→ WORK REQUEST
Within the entries below, the lines from the one with "z.B. Tickets |" through the one with "- Master Informatik" are to be set down exactly, both ends kept.

→ LISTED RECORDS
********

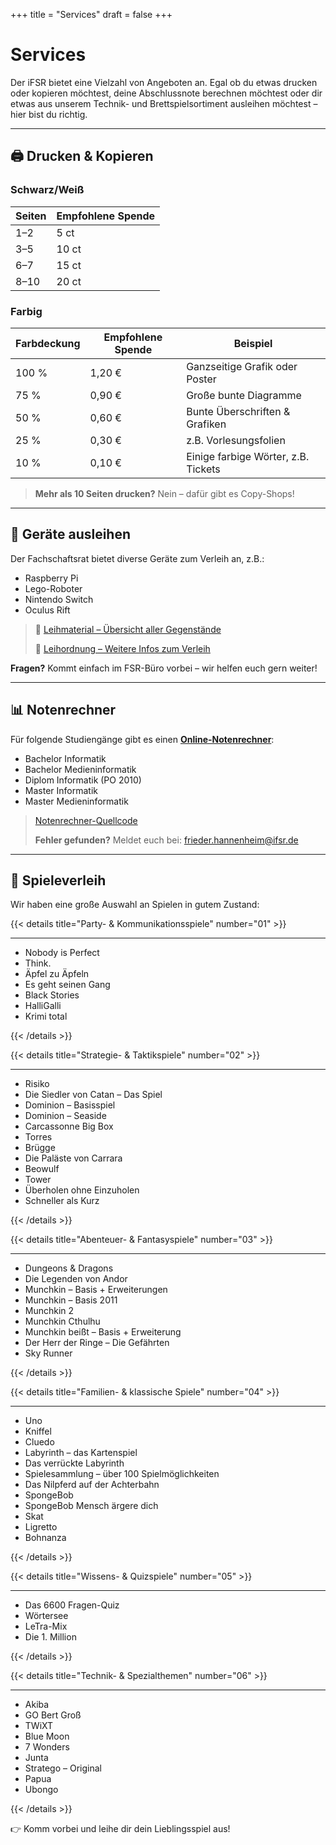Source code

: +++
title = "Services"
draft = false
+++

# Services

Der iFSR bietet eine Vielzahl von Angeboten an. Egal ob du etwas drucken oder kopieren möchtest, deine Abschlussnote berechnen möchtest oder dir etwas aus unserem Technik- und Brettspielsortiment ausleihen möchtest – hier bist du richtig.

---

## 🖨️ Drucken & Kopieren

### Schwarz/Weiß

| Seiten | Empfohlene Spende |
|--------|-------------------|
| 1–2    | 5 ct              |
| 3–5    | 10 ct             |
| 6–7    | 15 ct             |
| 8–10   | 20 ct             |

### Farbig

| Farbdeckung | Empfohlene Spende | Beispiel                            |
|-------------|-------------------|-------------------------------------|
| 100 %       | 1,20 €            | Ganzseitige Grafik oder Poster      |
| 75 %        | 0,90 €            | Große bunte Diagramme               |
| 50 %        | 0,60 €            | Bunte Überschriften & Grafiken      |
| 25 %        | 0,30 €            | z.B. Vorlesungsfolien               |
| 10 %        | 0,10 €            | Einige farbige Wörter, z.B. Tickets |

> **Mehr als 10 Seiten drucken?** Nein – dafür gibt es Copy-Shops!

---

## 🔌 Geräte ausleihen

Der Fachschaftsrat bietet diverse Geräte zum Verleih an, z.B.:

- Raspberry Pi
- Lego-Roboter
- Nintendo Switch
- Oculus Rift

> 📄 [Leihmaterial – Übersicht aller Gegenstände](/other/leihmaterial.pdf)
> 
> 📄 [Leihordnung – Weitere Infos zum Verleih](/other/leihordnung.pdf)

**Fragen?** Kommt einfach im FSR-Büro vorbei – wir helfen euch gern weiter!

---

## 📊 Notenrechner

Für folgende Studiengänge gibt es einen [**Online-Notenrechner**](https://notenrechner.ifsr.de/):

- Bachelor Informatik
- Bachelor Medieninformatik
- Diplom Informatik (PO 2010)
- Master Informatik
- Master Medieninformatik

> [Notenrechner-Quellcode](https://git.ifsr.de/frieder.hannenheim/notenrechner)
> 
> **Fehler gefunden?** Meldet euch bei: [frieder.hannenheim@ifsr.de](mailto:frieder.hannenheim@ifsr.de)

---

## 🎲 Spieleverleih

Wir haben eine große Auswahl an Spielen in gutem Zustand:

{{< details
title="Party- & Kommunikationsspiele"
number="01" >}}

---

- Nobody is Perfect
- Think.
- Äpfel zu Äpfeln
- Es geht seinen Gang
- Black Stories
- HalliGalli
- Krimi total

{{< /details >}}

{{< details
title="Strategie- & Taktikspiele"
number="02" >}}

---

- Risiko
- Die Siedler von Catan – Das Spiel
- Dominion – Basisspiel
- Dominion – Seaside
- Carcassonne Big Box
- Torres
- Brügge
- Die Paläste von Carrara
- Beowulf
- Tower
- Überholen ohne Einzuholen
- Schneller als Kurz

{{< /details >}}

{{< details
title="Abenteuer- & Fantasyspiele"
number="03" >}}

---

- Dungeons & Dragons
- Die Legenden von Andor
- Munchkin – Basis + Erweiterungen
- Munchkin – Basis 2011
- Munchkin 2
- Munchkin Cthulhu
- Munchkin beißt – Basis + Erweiterung
- Der Herr der Ringe – Die Gefährten
- Sky Runner

{{< /details >}}

{{< details
title="Familien- & klassische Spiele"
number="04" >}}

---

- Uno
- Kniffel
- Cluedo
- Labyrinth – das Kartenspiel
- Das verrückte Labyrinth
- Spielesammlung – über 100 Spielmöglichkeiten
- Das Nilpferd auf der Achterbahn
- SpongeBob
- SpongeBob Mensch ärgere dich
- Skat
- Ligretto
- Bohnanza

{{< /details >}}

{{< details
title="Wissens- & Quizspiele"
number="05" >}}

---

- Das 6600 Fragen-Quiz
- Wörtersee
- LeTra-Mix
- Die 1. Million

{{< /details >}}

{{< details
title="Technik- & Spezialthemen"
number="06" >}}

---

- Akiba
- GO Bert Groß
- TWiXT
- Blue Moon
- 7 Wonders
- Junta
- Stratego – Original
- Papua
- Ubongo

{{< /details >}}

👉 Komm vorbei und leihe dir dein Lieblingsspiel aus!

********

→ RESPONSE TO THE TASK
| 10 %        | 0,10 €            | Einige farbige Wörter, z.B. Tickets |

> **Mehr als 10 Seiten drucken?** Nein – dafür gibt es Copy-Shops!

---

## 🔌 Geräte ausleihen

Der Fachschaftsrat bietet diverse Geräte zum Verleih an, z.B.:

- Raspberry Pi
- Lego-Roboter
- Nintendo Switch
- Oculus Rift

> 📄 [Leihmaterial – Übersicht aller Gegenstände](/other/leihmaterial.pdf)
> 
> 📄 [Leihordnung – Weitere Infos zum Verleih](/other/leihordnung.pdf)

**Fragen?** Kommt einfach im FSR-Büro vorbei – wir helfen euch gern weiter!

---

## 📊 Notenrechner

Für folgende Studiengänge gibt es einen [**Online-Notenrechner**](https://notenrechner.ifsr.de/):

- Bachelor Informatik
- Bachelor Medieninformatik
- Diplom Informatik (PO 2010)
- Master Informatik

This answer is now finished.